Sur fond de colère et d'interrogations après le dénouement de la prise d'otages de Moscou, les russes étaient en deuil. En effet, 117 des 118 otages qui sont morts ont succombé au mystérieux gaz utilisé par les forces spéciales russes pour neutraliser le commando tchétchène. Selon les médecins, les 117 otages décédés après le raid russe ont été tué par ce gaz dont la composition resta secrète et n'a même pas été révélée aux équipes médicales qui tentaient de sauver les victimes affaiblies par 58 heures de détention. Cinquante preneurs d'otages ont été tués, selon les autorités russes. Parmi les otages libérés du théâtre de Moscou où ils étaient retenus depuis mercredi soir, 405 restaient hospitalisés lundi, tandis que 239 avaient pu regagner leur domicile, selon le Service de santé de Moscou. Le président russe Vladimir Poutine a décrété la journée de lundi jour de deuil national, tandis que la polémique gonflait autour sur le nombre d'otages décédés durant l'opération et les circonstances de leur mort. Le bilan de l'opération menée samedi avant l'aube n'a cessé dimanche de s'alourdir tandis que les familles inquiètes attendaient devant les hôpitaux des nouvelles de leurs proches.

Après que le maire de Moscou Youri Loujkov eut fait état dans la matinée de 30 morts parmi les otages, le bilan est monté à 67 puis 90 dans l'après-midi, pour s'établir finalement à 118, selon les autorités. Les forces spéciales qui ont répandu le gaz dans le théâtre avant de le prendre d'assaut n'ont pas précisé aux autorités médicales la composition exacte de la substance, a déclaré dimanche à la presse le médecin en chef Andreï Seltsovsky.
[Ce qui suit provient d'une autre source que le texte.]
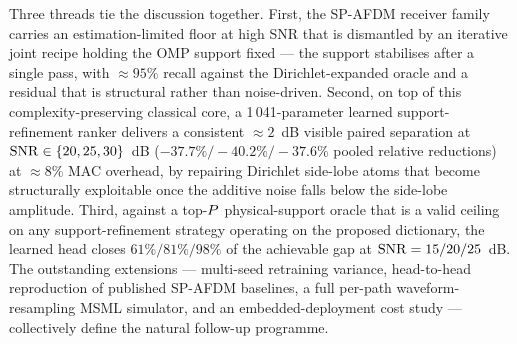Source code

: Three threads tie the discussion together. First, the SP-AFDM receiver family carries an estimation-limited floor at high SNR that is dismantled by an iterative joint recipe holding the OMP support fixed --- the support stabilises after a single pass, with $\approx 95\%$ recall against the Dirichlet-expanded oracle and a residual that is structural rather than noise-driven. Second, on top of this complexity-preserving classical core, a 1\,041-parameter learned support-refinement ranker delivers a consistent $\approx 2$~dB visible paired separation at $\snr \in \{20, 25, 30\}$~dB ($-37.7\%/-40.2\%/-37.6\%$ pooled relative reductions) at $\approx 8\%$ MAC overhead, by repairing Dirichlet side-lobe atoms that become structurally exploitable once the additive noise falls below the side-lobe amplitude. Third, against a top-$\Ppath$ physical-support oracle that is a valid ceiling on any support-refinement strategy operating on the proposed dictionary, the learned head closes $61\%/81\%/98\%$ of the achievable gap at $\snr = 15/20/25$~dB. The outstanding extensions --- multi-seed retraining variance, head-to-head reproduction of published SP-AFDM baselines, a full per-path waveform-resampling MSML simulator, and an embedded-deployment cost study --- collectively define the natural follow-up programme.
Un manque d'information déroutant pour les médecins et infirmiers qui ont dû prendre en charge plus de 750 otages arrivés inconscients dans les hôpitaux moscovites. Le gaz, dont ils connaissaient la catégorie mais ignoraient le nom, pouvait paralyser les fonctions respiratoires et cardiaques ainsi que la circulation sanguine, ont expliqué les médecins. Les effets nocifs de cette substance avaient été amplifié par les conditions de détention des otages: manque d'eau, de nourriture, de sommeil, immobilité presque totale, stress psychologique intense.

Des proches angoissés continuaient de se presser aux portes des hôpitaux pour demander des nouvelles des membres de leur famille qui y étaient soignés. D'autres faisaient le tour des morgues de la ville. Même les diplomates avaient du mal à recueillir des informations sur les ressortissants étrangers qui figuraient parmi les otages et dont le nombre était estimé à 70. La mort d'une Néerlandaise et d'une Autrichienne est établie. Et au Kazakhstan, des responsables ont rapporté la mort d'une fille de 13 ans originaire de leur pays. C'est l'un des trois enfants dont le décès a été confirmé. Outre les 116 victimes du gaz, deux autres otages sont morts: une femme abattue durant les premières heures de la crise et un homme tué samedi matin d'une balle dans la tête.

Des responsables moscovites ont annoncé lundi dernier que les victimes seraient indemnisées: les familles des personnes décédées recevront 100.000 roubles (3.230 euros) et la municipalité financera les funérailles, selon l'agence de presse Interfax. Les otages ayant survécu percevront 50.000 roubles (1.615 euros). Une minute de silence a été observée lundi dans les écoles moscovites, qui étaient ouvertes, mais nombre d'activités scolaires étaient annulées. La sécurité restait renforcée dans la capitale et sur les routes qui y conduisent. Par ailleurs, la police a arrêté un Tchétchène dans le centre de Moscou après avoir découvert une substance explosive sur lui et dans sa voiture, ainsi que de la littérature islamiste, a rapporté lundi l'agence ITAR-Tass.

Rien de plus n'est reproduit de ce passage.